The USPTO has said the "bounce" patent ('381) should never have been granted, and the judge involved has said the tap-to-zoom ('163) looks like it might be invalid. That together with this would mean Samsung only violated the 3 design patents (the, uh, "rounded corners and color" and "rounded edges on icons" design patents, I'll leave the validity of a patent on those up to the reader).
"None can love freedom heartily, but good men; the rest love not freedom, but license." --John Milton
The problem is that the jury didn't allocate amounts to any particular patent, so that case will probably end up back in front of another jury that is able to follow directions.
This is the patent that won Apple their billion dollar verdict against Samsung.
That's weird, I remember the jury verdict citing six patents. Pinch to zoom was one of them but surely it was only a fraction of the full billion?
Remember when Slashdot was just news and not someone trying to insert a questionable-at-best opinion into a story?
... no. :/
The biggest problem with the patent system is that most people aren't aware of the problems with it. General public awareness of the problems in the patent system is a good step towards eventual patent reform. It takes a big case like this with lots of news coverage about products many of us use to motivate the general public. Change is never fast or easy but as long as the majority of people think that patent reform is needed, it should eventually happen.
http://interserver.net/
The claims were rejected under 35 U.S.C. 102 and 103 based on U.S. Patent No. 7,724,242 to Hillis et al. (“Hillis”), International Pub. No. WO 03/081458 to Lira (“Lira”), U.S. Patent No. 6,757,673 to Makus et al. (“Makus”), Japanese Pub. No. 2000-163031A to Nomura et al. (English translation) (“Nomura”), and Dean Harris Rubine, “The Automatic Recognition of Gestures,” CMU-CS-91-202, December 1991 (“Rubine”).

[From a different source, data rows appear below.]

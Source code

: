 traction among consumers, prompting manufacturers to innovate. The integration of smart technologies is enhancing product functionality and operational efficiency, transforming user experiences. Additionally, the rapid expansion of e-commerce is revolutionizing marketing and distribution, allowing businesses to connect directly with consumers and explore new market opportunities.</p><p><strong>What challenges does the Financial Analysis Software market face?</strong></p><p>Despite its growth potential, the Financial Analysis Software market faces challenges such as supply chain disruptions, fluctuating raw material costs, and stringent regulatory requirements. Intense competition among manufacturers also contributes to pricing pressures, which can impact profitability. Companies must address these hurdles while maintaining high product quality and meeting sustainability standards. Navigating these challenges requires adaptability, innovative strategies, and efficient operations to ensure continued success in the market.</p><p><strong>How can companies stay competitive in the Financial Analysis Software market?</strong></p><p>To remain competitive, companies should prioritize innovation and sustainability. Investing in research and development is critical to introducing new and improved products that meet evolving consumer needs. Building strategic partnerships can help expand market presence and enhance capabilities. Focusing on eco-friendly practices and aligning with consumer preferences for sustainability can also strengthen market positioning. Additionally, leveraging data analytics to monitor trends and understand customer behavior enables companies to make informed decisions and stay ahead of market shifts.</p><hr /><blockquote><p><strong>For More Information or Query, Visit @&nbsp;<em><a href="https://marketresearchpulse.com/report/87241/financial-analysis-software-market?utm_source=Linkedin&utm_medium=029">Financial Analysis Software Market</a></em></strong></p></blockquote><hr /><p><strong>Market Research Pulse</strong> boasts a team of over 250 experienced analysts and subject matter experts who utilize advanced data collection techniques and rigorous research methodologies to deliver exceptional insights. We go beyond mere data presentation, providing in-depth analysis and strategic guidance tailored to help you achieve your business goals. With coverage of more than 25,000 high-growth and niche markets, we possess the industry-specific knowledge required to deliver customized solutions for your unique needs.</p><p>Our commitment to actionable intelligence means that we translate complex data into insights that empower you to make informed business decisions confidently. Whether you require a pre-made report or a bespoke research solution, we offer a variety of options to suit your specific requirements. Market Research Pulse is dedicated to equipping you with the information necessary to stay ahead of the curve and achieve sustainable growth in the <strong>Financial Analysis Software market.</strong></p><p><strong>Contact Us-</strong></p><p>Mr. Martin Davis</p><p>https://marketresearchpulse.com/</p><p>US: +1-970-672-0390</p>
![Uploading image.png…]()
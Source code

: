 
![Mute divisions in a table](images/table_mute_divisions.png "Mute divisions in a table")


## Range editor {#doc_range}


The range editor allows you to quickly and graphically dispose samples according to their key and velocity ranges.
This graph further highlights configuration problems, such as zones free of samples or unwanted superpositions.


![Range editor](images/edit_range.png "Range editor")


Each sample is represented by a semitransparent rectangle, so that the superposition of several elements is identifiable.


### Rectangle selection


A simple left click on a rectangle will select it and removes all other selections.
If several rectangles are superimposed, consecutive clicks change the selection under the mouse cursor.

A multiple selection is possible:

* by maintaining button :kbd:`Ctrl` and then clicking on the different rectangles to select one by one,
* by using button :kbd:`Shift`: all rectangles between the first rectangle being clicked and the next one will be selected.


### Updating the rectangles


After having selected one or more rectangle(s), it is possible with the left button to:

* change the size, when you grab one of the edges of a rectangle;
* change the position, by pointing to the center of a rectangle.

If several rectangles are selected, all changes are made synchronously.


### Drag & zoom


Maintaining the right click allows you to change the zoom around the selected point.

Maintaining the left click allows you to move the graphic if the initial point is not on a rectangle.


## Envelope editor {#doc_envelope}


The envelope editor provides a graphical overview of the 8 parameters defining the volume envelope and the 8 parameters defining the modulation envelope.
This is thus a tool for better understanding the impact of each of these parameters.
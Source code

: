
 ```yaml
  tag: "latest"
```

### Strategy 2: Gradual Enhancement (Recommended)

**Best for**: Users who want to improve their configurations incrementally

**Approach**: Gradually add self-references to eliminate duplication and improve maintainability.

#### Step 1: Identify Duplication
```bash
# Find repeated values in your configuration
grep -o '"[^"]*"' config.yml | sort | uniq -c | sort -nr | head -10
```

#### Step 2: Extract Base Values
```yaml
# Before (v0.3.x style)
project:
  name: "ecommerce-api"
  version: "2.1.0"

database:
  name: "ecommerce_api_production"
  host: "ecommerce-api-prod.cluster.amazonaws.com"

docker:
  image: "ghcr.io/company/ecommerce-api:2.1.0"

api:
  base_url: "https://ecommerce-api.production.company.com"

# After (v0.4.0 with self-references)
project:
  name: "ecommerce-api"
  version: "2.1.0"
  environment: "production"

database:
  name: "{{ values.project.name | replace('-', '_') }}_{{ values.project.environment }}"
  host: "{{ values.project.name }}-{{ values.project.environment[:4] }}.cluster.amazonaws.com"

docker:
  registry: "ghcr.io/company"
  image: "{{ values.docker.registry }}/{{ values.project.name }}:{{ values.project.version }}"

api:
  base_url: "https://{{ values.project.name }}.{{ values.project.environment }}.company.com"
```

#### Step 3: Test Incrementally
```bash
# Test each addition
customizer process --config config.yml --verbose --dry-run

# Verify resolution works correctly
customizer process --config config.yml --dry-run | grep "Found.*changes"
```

As near as I can find, it doesn't look like Samsung raised any of these references during the trial to show the patents were invalid. Why not?
Additionally, Groklaw says:
The goofball jury, of course, thought it was a simply wonderful patent infringed every which way by Samsung...
Here's the verdict [PDF] form the jury signed off on after a nonchalant few hours of deliberations, which apparently did not include spending effort on whether or not this was a valid patent.
The most important part of this news isn't that the jury's work was a farce.
Wasn't Groklaw complaining just a few days ago that the jury foreman brought in external evidence, and therefore committed misconduct? And now, Groklaw is saying the jury should have conducted its own prior art search and brought in external evidence that wasn't raised by Samsung? What is it, the rules don't apply if it hurts Apple?
A good chunk of Samsung's prior art evidence wrt phones (the violations they were fined $1b for - they were cleared of copying the iPad) was disallowed because they missed a filing deadline. Kinda defeated the whole purpose of having the trial IMHO, but Judge Koh decided her schedule was more important.
Groklaw is referring to an erroneous instruction given by the jury foreman to the other jurors. He (wrongly) told them that software claiming to be prior art to features on the iPhone were only relevant if the code would run on the iPhone. Since all of the code submitted as prior art runs on other systems and thus doesn't run on the iPhone, he told the jury they could dismiss all the prior art claims out of hand without even having to look at it. So the jury never looked at the software prior art which was submitted at trial. Groklaw is just saying they should have.